俳句の喜びー清水呑舟ー

私が俳句を始めたのは、62歳に会社を定年退職した時からでした。以来、俳句を通じて多くの楽しみ・喜びを得てきました。今では俳句抜きで自分の人生は考えられません。私にとっての楽しみ・喜びが何であったのかを纏めましたので、ご参考にしてください。

1.俳句は勇気・希望を与えてくれる


 俳句は今まで何気なく見過ごしていたもの、例えば自分の生き方、周辺の出来事、自然や周辺の光景、動物等を詠むものです。こうした行為を通じて、新たな発見があり、生きる力や勇気、希望が湧いてきます。それらとの関わりの中で、自分の生き方を見直し、新たな言葉や事象を発見、豊かな気持ちになってまいります。

2.四季を敏感に感じる
 俳句は四季を詠む文芸です。俳句を詠むことにより、自然界の季節の移ろいを敏感に五感で受け止め、人間生活の営みへ結びつけることが出来るようになります。

3.古典文芸に巡り合える

 俳句では、万葉集・源氏物語・平家物語・徒然草・百人一首・奥の細道・漢詩などが詠まれることが多く、自ずと古典文学入門の一歩となります。

4.感動を表現した喜び
 俳句の対象物に対して、自分が感じていた事をずばり17音で表現した時の感動、そしてそれが評価された時は、俳句をやっていて良かったと思う瞬間です。

5.他人の作品に共感する喜び
 俳句仲間の作品が、自分の想いと適合した内容になっている時、意識の共有感が生まれてきます。俳句は座の文芸であり、仲間との親交を深める場であります。

6.何時でも何処でも一人で出来る


 文字通り一人の世界に浸ることが出来、手帳と筆記用具があれば、待合室や電車の中でも俳句は作れます。

7.友達が増える喜び

 句会や俳句大会に参加することにより、様々な人と知り合い、俳句の意見の交換や解らないことも聞くことが出来るようになり、俳句以外の情報交換もすることが出来ます。俳句を始める前は、自分の周りの世界しか知らなかったが、俳句の輪を作ることにより、人との繋がりが無限に広がっていきます。

8.奉仕および達成の喜び
 句会や団体の活動に参加し、労力を奉仕して一つの目的を仲間と協力して達成する。そうすることにより、目的達成の喜びもひとしおのものとなります。

9.考えを纏めて表現する習慣が出来る
 俳句を始める前は物事を漠然と考えていたが、俳句を始めると否応なしに考えを纏めざるを得ない。自分の考えを収斂する習慣が出来、ボケ防止につながります。

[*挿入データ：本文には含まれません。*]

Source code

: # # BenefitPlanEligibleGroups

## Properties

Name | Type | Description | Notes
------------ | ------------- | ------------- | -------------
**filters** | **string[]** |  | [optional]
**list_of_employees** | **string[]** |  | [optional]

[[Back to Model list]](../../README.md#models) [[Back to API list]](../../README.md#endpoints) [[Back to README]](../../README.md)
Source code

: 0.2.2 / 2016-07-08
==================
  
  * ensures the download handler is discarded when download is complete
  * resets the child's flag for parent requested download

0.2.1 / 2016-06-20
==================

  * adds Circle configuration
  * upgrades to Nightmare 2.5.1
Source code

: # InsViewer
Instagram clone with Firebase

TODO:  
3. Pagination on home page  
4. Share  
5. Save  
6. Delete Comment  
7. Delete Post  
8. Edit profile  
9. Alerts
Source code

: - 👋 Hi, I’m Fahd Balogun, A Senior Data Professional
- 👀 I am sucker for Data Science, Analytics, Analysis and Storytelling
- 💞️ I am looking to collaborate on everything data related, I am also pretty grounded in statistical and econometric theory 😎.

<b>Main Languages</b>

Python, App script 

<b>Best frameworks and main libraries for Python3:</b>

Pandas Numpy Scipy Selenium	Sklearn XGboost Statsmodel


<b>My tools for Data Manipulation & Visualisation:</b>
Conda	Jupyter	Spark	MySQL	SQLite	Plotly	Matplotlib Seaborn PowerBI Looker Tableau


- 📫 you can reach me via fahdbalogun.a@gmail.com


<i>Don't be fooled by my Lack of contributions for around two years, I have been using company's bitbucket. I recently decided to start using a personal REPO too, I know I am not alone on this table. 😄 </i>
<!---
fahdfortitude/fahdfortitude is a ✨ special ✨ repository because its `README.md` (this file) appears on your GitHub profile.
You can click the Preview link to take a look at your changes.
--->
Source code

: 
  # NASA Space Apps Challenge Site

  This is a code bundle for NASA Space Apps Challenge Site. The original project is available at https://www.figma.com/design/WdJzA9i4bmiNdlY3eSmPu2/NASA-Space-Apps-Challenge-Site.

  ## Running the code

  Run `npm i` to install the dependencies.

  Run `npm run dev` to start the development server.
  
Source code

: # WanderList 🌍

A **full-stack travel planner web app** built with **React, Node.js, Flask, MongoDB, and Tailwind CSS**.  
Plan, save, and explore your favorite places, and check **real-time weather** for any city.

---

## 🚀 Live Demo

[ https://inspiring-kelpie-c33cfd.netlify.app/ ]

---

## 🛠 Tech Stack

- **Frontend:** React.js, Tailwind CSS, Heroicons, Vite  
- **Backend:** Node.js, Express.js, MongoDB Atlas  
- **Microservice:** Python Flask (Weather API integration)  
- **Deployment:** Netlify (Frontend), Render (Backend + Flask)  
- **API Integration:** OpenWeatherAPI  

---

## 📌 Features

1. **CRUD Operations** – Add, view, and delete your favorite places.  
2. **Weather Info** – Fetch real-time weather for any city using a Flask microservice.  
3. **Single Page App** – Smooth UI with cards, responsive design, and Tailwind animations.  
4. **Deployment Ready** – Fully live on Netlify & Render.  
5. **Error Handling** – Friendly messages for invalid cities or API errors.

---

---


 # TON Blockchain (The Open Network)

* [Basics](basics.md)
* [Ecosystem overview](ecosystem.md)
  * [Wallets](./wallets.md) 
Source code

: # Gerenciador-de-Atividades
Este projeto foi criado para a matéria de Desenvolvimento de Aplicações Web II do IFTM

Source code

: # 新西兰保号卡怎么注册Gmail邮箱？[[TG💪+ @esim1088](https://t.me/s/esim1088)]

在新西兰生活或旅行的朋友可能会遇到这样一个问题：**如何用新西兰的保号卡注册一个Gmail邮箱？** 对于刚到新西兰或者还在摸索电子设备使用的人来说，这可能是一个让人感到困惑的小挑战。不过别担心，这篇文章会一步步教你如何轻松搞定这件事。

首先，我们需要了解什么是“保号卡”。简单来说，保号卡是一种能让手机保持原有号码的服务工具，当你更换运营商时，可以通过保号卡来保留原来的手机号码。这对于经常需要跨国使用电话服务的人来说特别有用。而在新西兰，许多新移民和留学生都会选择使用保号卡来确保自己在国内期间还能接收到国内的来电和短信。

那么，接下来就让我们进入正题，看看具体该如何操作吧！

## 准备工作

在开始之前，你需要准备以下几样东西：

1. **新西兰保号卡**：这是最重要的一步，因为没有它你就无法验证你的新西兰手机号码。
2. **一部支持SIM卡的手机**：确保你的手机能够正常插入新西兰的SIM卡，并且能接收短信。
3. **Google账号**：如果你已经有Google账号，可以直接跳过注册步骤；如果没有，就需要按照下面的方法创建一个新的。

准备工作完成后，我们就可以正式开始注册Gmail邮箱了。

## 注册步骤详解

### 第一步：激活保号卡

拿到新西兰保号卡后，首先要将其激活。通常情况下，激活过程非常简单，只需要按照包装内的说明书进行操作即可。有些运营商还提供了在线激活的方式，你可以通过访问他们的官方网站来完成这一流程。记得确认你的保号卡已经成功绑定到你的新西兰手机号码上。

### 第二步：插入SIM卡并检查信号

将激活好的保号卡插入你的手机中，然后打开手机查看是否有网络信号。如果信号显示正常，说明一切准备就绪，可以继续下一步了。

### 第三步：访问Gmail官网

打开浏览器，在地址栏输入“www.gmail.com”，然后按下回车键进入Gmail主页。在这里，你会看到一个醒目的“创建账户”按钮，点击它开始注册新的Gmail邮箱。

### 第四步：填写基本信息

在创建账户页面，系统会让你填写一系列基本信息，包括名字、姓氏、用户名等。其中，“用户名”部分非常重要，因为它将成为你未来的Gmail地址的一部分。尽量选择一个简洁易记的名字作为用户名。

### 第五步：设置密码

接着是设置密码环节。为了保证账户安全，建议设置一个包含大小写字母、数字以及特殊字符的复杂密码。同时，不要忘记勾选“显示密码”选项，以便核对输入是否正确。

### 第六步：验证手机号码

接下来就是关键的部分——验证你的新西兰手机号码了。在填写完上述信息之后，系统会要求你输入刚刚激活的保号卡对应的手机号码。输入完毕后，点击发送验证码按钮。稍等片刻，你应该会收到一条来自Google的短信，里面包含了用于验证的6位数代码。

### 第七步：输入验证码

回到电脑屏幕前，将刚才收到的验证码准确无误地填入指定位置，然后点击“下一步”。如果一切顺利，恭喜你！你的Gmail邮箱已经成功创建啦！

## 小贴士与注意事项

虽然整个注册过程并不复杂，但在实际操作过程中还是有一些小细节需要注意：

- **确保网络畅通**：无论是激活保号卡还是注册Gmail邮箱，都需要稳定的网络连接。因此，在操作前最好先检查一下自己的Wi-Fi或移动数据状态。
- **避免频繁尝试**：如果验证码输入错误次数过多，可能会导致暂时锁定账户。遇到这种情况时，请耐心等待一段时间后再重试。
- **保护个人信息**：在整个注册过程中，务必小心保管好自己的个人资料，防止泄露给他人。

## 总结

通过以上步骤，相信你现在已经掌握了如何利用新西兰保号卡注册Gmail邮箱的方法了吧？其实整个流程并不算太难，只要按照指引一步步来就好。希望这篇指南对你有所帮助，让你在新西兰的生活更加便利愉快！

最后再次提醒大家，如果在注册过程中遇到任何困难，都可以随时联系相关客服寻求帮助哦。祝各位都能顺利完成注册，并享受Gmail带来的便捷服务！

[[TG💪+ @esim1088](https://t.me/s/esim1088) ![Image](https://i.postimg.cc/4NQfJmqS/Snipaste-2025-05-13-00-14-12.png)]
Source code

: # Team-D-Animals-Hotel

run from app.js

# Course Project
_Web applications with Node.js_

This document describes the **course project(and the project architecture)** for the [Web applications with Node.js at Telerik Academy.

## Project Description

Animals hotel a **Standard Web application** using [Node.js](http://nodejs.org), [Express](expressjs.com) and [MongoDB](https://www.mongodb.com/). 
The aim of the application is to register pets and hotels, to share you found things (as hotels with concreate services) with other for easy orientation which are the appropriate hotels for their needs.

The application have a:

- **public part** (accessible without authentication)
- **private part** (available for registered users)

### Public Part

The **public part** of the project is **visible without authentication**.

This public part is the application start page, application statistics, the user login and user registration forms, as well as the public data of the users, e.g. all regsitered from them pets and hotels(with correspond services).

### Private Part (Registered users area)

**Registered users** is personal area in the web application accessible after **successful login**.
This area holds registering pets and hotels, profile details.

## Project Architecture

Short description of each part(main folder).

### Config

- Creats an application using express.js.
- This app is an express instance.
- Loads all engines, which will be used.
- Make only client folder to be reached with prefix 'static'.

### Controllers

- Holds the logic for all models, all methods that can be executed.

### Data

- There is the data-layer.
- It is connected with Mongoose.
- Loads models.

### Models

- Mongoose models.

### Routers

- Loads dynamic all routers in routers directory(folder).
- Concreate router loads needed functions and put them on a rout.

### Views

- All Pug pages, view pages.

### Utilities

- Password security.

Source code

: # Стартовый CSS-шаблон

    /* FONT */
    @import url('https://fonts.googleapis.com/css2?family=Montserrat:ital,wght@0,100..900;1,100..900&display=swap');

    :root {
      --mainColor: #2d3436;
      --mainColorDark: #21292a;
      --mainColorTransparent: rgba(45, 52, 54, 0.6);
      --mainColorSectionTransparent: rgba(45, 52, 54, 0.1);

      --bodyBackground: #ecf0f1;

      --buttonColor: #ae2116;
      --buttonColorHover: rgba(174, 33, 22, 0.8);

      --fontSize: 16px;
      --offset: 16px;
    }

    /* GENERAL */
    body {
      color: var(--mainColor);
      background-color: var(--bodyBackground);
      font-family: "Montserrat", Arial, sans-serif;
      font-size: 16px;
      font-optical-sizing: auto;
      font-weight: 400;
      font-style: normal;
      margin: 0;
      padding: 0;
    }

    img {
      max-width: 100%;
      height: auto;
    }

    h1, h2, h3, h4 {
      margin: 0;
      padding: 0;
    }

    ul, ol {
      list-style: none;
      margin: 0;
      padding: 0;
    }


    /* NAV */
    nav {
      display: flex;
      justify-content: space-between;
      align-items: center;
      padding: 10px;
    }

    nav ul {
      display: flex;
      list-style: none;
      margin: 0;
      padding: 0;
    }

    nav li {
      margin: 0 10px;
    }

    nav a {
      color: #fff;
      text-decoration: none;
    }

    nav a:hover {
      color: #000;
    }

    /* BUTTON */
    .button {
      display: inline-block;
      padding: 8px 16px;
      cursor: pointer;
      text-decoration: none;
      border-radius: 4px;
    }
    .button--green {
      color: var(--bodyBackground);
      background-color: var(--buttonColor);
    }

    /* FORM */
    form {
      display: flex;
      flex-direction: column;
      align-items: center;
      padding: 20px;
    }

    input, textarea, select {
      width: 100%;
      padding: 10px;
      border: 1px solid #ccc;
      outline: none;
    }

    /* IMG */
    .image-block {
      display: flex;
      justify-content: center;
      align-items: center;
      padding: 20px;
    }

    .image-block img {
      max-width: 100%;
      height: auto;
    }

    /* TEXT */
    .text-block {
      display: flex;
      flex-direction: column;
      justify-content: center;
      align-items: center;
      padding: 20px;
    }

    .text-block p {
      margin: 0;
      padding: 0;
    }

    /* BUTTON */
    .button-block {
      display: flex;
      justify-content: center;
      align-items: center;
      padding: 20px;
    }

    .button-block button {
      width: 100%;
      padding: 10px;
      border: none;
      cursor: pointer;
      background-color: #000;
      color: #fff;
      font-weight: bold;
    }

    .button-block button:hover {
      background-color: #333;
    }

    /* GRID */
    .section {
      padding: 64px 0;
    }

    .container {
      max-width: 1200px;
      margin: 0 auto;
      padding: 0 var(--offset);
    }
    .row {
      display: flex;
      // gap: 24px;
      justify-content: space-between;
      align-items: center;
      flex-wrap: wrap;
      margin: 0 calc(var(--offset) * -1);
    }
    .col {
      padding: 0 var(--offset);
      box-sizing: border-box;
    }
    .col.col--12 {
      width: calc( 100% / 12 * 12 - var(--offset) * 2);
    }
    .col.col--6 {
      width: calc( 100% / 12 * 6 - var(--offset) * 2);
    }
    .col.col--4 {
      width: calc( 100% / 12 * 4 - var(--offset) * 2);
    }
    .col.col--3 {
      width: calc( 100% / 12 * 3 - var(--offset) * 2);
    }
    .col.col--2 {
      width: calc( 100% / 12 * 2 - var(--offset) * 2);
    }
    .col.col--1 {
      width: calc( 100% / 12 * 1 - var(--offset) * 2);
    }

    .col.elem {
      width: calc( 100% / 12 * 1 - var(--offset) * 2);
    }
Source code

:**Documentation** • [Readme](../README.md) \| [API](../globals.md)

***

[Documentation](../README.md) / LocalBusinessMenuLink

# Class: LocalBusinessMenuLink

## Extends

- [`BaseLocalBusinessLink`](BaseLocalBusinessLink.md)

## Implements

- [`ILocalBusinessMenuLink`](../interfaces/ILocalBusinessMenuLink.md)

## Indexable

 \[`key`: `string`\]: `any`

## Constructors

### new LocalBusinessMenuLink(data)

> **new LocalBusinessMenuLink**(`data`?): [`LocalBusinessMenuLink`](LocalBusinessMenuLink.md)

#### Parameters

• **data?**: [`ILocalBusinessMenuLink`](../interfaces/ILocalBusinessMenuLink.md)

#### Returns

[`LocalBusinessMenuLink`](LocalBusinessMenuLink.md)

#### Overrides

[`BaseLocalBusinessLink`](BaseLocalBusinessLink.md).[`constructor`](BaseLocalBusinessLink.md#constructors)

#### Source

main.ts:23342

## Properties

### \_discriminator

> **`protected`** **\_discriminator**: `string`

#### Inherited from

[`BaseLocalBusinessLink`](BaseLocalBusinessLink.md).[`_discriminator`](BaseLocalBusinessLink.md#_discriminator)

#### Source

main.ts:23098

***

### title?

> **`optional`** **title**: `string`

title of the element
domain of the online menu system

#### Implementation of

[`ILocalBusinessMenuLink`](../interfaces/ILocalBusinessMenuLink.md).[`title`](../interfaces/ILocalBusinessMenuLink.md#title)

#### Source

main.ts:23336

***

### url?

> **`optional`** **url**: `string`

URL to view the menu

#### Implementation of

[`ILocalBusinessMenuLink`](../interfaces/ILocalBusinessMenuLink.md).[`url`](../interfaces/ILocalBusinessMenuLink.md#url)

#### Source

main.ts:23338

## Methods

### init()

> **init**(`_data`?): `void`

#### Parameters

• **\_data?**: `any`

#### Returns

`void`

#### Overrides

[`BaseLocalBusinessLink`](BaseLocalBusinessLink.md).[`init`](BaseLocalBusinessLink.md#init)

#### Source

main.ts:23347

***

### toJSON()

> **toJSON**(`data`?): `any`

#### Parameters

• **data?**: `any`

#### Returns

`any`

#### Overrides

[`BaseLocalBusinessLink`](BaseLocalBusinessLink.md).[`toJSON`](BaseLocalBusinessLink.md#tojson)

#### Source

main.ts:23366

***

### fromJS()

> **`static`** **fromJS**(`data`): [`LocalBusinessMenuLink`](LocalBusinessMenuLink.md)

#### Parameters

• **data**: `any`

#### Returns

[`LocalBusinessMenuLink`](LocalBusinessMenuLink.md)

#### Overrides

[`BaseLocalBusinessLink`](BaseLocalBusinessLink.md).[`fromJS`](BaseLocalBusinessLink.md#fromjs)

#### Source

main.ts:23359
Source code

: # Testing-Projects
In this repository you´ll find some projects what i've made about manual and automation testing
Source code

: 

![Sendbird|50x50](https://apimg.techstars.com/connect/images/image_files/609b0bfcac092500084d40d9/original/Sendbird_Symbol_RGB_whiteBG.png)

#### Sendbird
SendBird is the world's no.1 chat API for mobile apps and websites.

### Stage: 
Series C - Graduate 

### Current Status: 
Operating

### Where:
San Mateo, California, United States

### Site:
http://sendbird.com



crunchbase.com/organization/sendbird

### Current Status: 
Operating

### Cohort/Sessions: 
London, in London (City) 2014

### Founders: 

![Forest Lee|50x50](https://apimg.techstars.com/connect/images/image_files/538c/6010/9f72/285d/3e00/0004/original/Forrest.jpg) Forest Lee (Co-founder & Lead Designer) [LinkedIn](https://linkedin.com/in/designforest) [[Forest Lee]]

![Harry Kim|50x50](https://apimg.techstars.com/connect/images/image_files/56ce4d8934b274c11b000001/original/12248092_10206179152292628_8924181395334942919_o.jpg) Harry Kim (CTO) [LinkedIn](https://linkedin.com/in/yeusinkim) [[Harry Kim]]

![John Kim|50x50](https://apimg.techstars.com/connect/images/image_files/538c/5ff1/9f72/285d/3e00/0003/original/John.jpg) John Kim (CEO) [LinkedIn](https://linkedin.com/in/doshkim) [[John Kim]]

10.興味・好奇心・探求心が増す。また物忘れの進行を防ぐ


 もともと俳句をする人は、興味・好奇心が旺盛であるが、俳句を始めると、様々な観察や調査が更に必要であり、益々興味・好奇心が増し、脳が活性化します。

11.周辺の人への思いやり
 俳句は自愛の文芸であるが、他人を労わる文芸でもあります。お互いに持ちつ持たれつ、助け合う気持ちを共有したいものです。